What is expected:
Omit the pictures. Print each entry below exactly.

Material supplied:
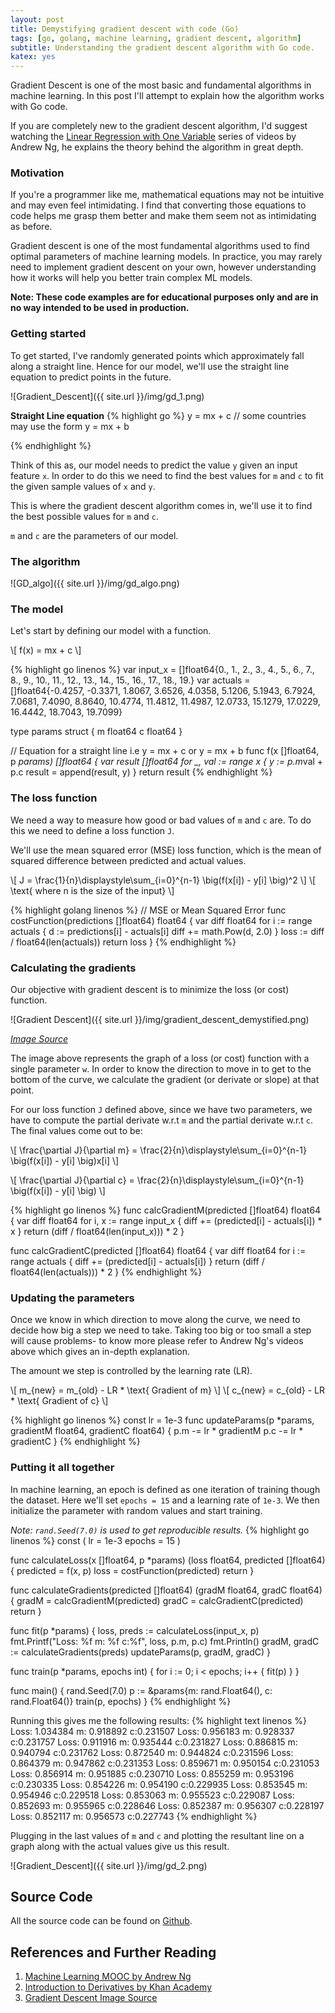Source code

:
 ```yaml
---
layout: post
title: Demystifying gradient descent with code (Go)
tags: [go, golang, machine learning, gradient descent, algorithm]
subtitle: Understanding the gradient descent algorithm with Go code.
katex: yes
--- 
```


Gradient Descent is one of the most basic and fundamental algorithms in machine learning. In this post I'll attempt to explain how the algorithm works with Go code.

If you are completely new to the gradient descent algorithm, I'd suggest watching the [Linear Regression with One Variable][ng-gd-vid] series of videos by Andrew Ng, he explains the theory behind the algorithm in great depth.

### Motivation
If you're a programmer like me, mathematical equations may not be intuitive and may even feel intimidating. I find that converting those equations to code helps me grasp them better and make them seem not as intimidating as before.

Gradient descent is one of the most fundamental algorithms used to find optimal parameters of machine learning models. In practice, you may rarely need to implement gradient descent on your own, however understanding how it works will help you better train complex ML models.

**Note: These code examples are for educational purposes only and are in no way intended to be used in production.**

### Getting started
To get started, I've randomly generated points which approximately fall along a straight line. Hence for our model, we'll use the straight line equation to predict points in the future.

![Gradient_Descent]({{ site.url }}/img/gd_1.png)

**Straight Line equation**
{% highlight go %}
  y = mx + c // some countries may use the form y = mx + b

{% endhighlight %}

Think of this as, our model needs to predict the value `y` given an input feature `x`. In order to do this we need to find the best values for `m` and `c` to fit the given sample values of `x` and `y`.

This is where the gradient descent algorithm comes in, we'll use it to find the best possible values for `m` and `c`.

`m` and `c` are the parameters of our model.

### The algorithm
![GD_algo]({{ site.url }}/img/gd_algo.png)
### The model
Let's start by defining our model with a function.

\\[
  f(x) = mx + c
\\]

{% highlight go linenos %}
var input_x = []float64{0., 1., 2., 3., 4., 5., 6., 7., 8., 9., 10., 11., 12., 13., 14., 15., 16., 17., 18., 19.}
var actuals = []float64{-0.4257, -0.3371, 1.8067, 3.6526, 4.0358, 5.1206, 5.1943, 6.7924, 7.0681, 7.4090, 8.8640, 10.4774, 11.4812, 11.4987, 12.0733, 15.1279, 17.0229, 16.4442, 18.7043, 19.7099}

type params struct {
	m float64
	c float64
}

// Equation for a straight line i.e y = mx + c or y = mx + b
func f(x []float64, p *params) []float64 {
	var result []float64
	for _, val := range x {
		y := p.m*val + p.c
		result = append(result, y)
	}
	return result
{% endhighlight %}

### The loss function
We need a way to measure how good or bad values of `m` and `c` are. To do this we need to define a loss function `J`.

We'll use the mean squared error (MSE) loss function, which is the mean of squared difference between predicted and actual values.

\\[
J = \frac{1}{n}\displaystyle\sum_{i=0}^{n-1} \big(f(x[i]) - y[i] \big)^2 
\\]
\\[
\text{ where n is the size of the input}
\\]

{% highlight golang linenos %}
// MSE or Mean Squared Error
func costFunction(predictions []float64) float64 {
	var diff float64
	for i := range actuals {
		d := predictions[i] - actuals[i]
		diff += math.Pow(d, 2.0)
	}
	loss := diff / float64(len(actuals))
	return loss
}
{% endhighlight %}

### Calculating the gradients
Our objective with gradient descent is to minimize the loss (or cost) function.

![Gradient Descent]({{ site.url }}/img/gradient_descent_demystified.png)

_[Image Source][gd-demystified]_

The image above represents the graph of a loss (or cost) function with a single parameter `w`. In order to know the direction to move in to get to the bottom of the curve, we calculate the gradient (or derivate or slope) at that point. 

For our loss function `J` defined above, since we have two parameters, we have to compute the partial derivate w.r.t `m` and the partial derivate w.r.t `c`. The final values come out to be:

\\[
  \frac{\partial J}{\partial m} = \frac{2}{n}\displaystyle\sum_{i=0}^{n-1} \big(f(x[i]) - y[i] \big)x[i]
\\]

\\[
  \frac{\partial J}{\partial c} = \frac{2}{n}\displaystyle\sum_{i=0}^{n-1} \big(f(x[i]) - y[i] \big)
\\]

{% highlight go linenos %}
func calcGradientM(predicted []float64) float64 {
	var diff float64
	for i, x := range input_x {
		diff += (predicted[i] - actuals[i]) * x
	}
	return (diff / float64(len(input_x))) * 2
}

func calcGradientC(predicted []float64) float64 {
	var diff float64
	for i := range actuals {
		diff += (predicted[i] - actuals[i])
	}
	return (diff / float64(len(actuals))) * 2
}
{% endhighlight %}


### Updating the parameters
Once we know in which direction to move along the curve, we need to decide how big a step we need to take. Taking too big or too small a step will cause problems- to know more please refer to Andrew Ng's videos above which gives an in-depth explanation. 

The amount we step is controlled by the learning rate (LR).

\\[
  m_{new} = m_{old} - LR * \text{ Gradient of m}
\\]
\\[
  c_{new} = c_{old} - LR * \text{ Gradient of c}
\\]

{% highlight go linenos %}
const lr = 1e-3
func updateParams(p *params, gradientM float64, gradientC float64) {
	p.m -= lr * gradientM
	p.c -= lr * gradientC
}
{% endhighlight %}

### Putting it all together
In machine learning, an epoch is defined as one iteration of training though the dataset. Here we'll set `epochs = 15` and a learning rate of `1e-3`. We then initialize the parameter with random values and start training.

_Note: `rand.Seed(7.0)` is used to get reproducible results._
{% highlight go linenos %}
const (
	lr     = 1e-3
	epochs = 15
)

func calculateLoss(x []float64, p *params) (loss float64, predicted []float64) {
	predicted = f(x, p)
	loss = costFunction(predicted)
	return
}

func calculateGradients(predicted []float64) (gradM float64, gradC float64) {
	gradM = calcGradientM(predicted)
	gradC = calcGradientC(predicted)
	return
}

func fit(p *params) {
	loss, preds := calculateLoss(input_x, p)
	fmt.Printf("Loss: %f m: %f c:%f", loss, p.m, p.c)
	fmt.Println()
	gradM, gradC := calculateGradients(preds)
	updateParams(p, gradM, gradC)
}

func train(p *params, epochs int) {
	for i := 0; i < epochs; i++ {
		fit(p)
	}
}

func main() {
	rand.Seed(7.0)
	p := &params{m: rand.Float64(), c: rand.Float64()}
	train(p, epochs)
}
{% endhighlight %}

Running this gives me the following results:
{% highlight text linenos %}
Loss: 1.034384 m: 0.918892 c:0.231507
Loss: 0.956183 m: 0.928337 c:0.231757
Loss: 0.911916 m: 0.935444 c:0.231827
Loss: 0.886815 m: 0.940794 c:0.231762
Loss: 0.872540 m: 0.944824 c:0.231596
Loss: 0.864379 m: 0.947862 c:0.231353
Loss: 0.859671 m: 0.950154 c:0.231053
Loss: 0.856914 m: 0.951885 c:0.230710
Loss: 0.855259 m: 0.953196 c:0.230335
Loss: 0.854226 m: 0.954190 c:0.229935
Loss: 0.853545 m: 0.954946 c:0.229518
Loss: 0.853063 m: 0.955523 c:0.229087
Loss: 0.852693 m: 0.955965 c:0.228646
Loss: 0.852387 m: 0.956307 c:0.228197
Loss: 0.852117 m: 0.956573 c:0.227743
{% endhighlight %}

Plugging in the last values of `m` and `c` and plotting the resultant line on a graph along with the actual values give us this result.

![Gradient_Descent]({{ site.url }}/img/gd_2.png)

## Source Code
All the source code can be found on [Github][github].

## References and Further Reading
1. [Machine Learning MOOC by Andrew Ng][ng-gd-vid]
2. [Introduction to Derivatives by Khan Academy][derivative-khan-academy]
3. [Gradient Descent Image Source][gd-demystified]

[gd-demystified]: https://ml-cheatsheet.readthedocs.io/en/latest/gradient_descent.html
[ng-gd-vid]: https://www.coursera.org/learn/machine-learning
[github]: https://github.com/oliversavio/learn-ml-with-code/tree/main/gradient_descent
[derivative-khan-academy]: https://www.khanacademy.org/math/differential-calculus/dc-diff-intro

Answer to this problem:
Source code

:
 ```yaml
---
layout: post
title: Demystifying gradient descent with code (Go)
tags: [go, golang, machine learning, gradient descent, algorithm]
subtitle: Understanding the gradient descent algorithm with Go code.
katex: yes
--- 
```


Gradient Descent is one of the most basic and fundamental algorithms in machine learning. In this post I'll attempt to explain how the algorithm works with Go code.

If you are completely new to the gradient descent algorithm, I'd suggest watching the [Linear Regression with One Variable][ng-gd-vid] series of videos by Andrew Ng, he explains the theory behind the algorithm in great depth.

### Motivation
If you're a programmer like me, mathematical equations may not be intuitive and may even feel intimidating. I find that converting those equations to code helps me grasp them better and make them seem not as intimidating as before.

Gradient descent is one of the most fundamental algorithms used to find optimal parameters of machine learning models. In practice, you may rarely need to implement gradient descent on your own, however understanding how it works will help you better train complex ML models.

**Note: These code examples are for educational purposes only and are in no way intended to be used in production.**

### Getting started
To get started, I've randomly generated points which approximately fall along a straight line. Hence for our model, we'll use the straight line equation to predict points in the future.

![Gradient_Descent]({{ site.url }}/img/gd_1.png)

**Straight Line equation**
{% highlight go %}
  y = mx + c // some countries may use the form y = mx + b

{% endhighlight %}

Think of this as, our model needs to predict the value `y` given an input feature `x`. In order to do this we need to find the best values for `m` and `c` to fit the given sample values of `x` and `y`.

This is where the gradient descent algorithm comes in, we'll use it to find the best possible values for `m` and `c`.

`m` and `c` are the parameters of our model.

### The algorithm
![GD_algo]({{ site.url }}/img/gd_algo.png)
### The model
Let's start by defining our model with a function.

\\[
  f(x) = mx + c
\\]

{% highlight go linenos %}
var input_x = []float64{0., 1., 2., 3., 4., 5., 6., 7., 8., 9., 10., 11., 12., 13., 14., 15., 16., 17., 18., 19.}
var actuals = []float64{-0.4257, -0.3371, 1.8067, 3.6526, 4.0358, 5.1206, 5.1943, 6.7924, 7.0681, 7.4090, 8.8640, 10.4774, 11.4812, 11.4987, 12.0733, 15.1279, 17.0229, 16.4442, 18.7043, 19.7099}

type params struct {
	m float64
	c float64
}

// Equation for a straight line i.e y = mx + c or y = mx + b
func f(x []float64, p *params) []float64 {
	var result []float64
	for _, val := range x {
		y := p.m*val + p.c
		result = append(result, y)
	}
	return result
{% endhighlight %}

### The loss function
We need a way to measure how good or bad values of `m` and `c` are. To do this we need to define a loss function `J`.

We'll use the mean squared error (MSE) loss function, which is the mean of squared difference between predicted and actual values.

\\[
J = \frac{1}{n}\displaystyle\sum_{i=0}^{n-1} \big(f(x[i]) - y[i] \big)^2 
\\]
\\[
\text{ where n is the size of the input}
\\]

{% highlight golang linenos %}
// MSE or Mean Squared Error
func costFunction(predictions []float64) float64 {
	var diff float64
	for i := range actuals {
		d := predictions[i] - actuals[i]
		diff += math.Pow(d, 2.0)
	}
	loss := diff / float64(len(actuals))
	return loss
}
{% endhighlight %}

### Calculating the gradients
Our objective with gradient descent is to minimize the loss (or cost) function.

![Gradient Descent]({{ site.url }}/img/gradient_descent_demystified.png)

_[Image Source][gd-demystified]_

The image above represents the graph of a loss (or cost) function with a single parameter `w`. In order to know the direction to move in to get to the bottom of the curve, we calculate the gradient (or derivate or slope) at that point. 

For our loss function `J` defined above, since we have two parameters, we have to compute the partial derivate w.r.t `m` and the partial derivate w.r.t `c`. The final values come out to be:

\\[
  \frac{\partial J}{\partial m} = \frac{2}{n}\displaystyle\sum_{i=0}^{n-1} \big(f(x[i]) - y[i] \big)x[i]
\\]

\\[
  \frac{\partial J}{\partial c} = \frac{2}{n}\displaystyle\sum_{i=0}^{n-1} \big(f(x[i]) - y[i] \big)
\\]

{% highlight go linenos %}
func calcGradientM(predicted []float64) float64 {
	var diff float64
	for i, x := range input_x {
		diff += (predicted[i] - actuals[i]) * x
	}
	return (diff / float64(len(input_x))) * 2
}

func calcGradientC(predicted []float64) float64 {
	var diff float64
	for i := range actuals {
		diff += (predicted[i] - actuals[i])
	}
	return (diff / float64(len(actuals))) * 2
}
{% endhighlight %}


### Updating the parameters
Once we know in which direction to move along the curve, we need to decide how big a step we need to take. Taking too big or too small a step will cause problems- to know more please refer to Andrew Ng's videos above which gives an in-depth explanation. 

The amount we step is controlled by the learning rate (LR).

\\[
  m_{new} = m_{old} - LR * \text{ Gradient of m}
\\]
\\[
  c_{new} = c_{old} - LR * \text{ Gradient of c}
\\]

{% highlight go linenos %}
const lr = 1e-3
func updateParams(p *params, gradientM float64, gradientC float64) {
	p.m -= lr * gradientM
	p.c -= lr * gradientC
}
{% endhighlight %}

### Putting it all together
In machine learning, an epoch is defined as one iteration of training though the dataset. Here we'll set `epochs = 15` and a learning rate of `1e-3`. We then initialize the parameter with random values and start training.

_Note: `rand.Seed(7.0)` is used to get reproducible results._
{% highlight go linenos %}
const (
	lr     = 1e-3
	epochs = 15
)

func calculateLoss(x []float64, p *params) (loss float64, predicted []float64) {
	predicted = f(x, p)
	loss = costFunction(predicted)
	return
}

func calculateGradients(predicted []float64) (gradM float64, gradC float64) {
	gradM = calcGradientM(predicted)
	gradC = calcGradientC(predicted)
	return
}

func fit(p *params) {
	loss, preds := calculateLoss(input_x, p)
	fmt.Printf("Loss: %f m: %f c:%f", loss, p.m, p.c)
	fmt.Println()
	gradM, gradC := calculateGradients(preds)
	updateParams(p, gradM, gradC)
}

func train(p *params, epochs int) {
	for i := 0; i < epochs; i++ {
		fit(p)
	}
}

func main() {
	rand.Seed(7.0)
	p := &params{m: rand.Float64(), c: rand.Float64()}
	train(p, epochs)
}
{% endhighlight %}

Running this gives me the following results:
{% highlight text linenos %}
Loss: 1.034384 m: 0.918892 c:0.231507
Loss: 0.956183 m: 0.928337 c:0.231757
Loss: 0.911916 m: 0.935444 c:0.231827
Loss: 0.886815 m: 0.940794 c:0.231762
Loss: 0.872540 m: 0.944824 c:0.231596
Loss: 0.864379 m: 0.947862 c:0.231353
Loss: 0.859671 m: 0.950154 c:0.231053
Loss: 0.856914 m: 0.951885 c:0.230710
Loss: 0.855259 m: 0.953196 c:0.230335
Loss: 0.854226 m: 0.954190 c:0.229935
Loss: 0.853545 m: 0.954946 c:0.229518
Loss: 0.853063 m: 0.955523 c:0.229087
Loss: 0.852693 m: 0.955965 c:0.228646
Loss: 0.852387 m: 0.956307 c:0.228197
Loss: 0.852117 m: 0.956573 c:0.227743
{% endhighlight %}

Plugging in the last values of `m` and `c` and plotting the resultant line on a graph along with the actual values give us this result.

![Gradient_Descent]({{ site.url }}/img/gd_2.png)

## Source Code
All the source code can be found on [Github][github].

## References and Further Reading
1. [Machine Learning MOOC by Andrew Ng][ng-gd-vid]
2. [Introduction to Derivatives by Khan Academy][derivative-khan-academy]
3. [Gradient Descent Image Source][gd-demystified]

[gd-demystified]: https://ml-cheatsheet.readthedocs.io/en/latest/gradient_descent.html
[ng-gd-vid]: https://www.coursera.org/learn/machine-learning
[github]: https://github.com/oliversavio/learn-ml-with-code/tree/main/gradient_descent
[derivative-khan-academy]: https://www.khanacademy.org/math/differential-calculus/dc-diff-intro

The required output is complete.